The best guitar in my collection is a 1969/1970 Black Les Paul Custom, which weighs a ton but has the most incredible sound. I’m not a fan of Guns N’ Roses but there is a guitar solo on a song called ‘Sweet Child of Mine’ that has a great tone and I always wondered what effects the guitar player used to get that particular sound. I can tell you now, he didn’t! Plug this guitar into an old valve amp, whack up the distortion and it’s there. When recording, I play the rhythm guitar tracks on one of the Les Paul Juniors, but for all overdubs, guitar solos, power chords and so on, I use this Les Paul so I get two distinct tones but also the power that I want.

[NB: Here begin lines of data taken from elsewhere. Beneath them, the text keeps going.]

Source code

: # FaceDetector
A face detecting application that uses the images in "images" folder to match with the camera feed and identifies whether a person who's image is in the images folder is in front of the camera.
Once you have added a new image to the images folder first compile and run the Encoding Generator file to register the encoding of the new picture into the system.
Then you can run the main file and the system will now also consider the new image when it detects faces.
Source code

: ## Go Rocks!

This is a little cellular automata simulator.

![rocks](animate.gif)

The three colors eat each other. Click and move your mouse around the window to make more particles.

Finally, I also own a 1960’s Vox Teardrop guitar, which is exactly like the one Brian Jones used in the Stones, and a 1969 Les Paul ‘Goldtop’ – so called because the top has a gold finish with a sort of sparkly paint. Where the paint has started to fade, you get a greenish hue which is evidence of the arsenic they used in the paint back then.
The latest trend with guitars is “relic-ing” which is a process where you buy a brand new guitar that has been made to look old. The funny thing about this is that you pay a premium for the guitar, when in reality all you need to do is buy any old guitar, drag it around clubs for a few years, get a few scratches on it and you’re away – instant relic appeal. A lot of people buy these relic guitars because they want to look like they’ve been on the road for the last 20 years which is good news for people like me because I have been, and every scratch on my guitar is like a notch in the bedpost, they each have a tale to tell.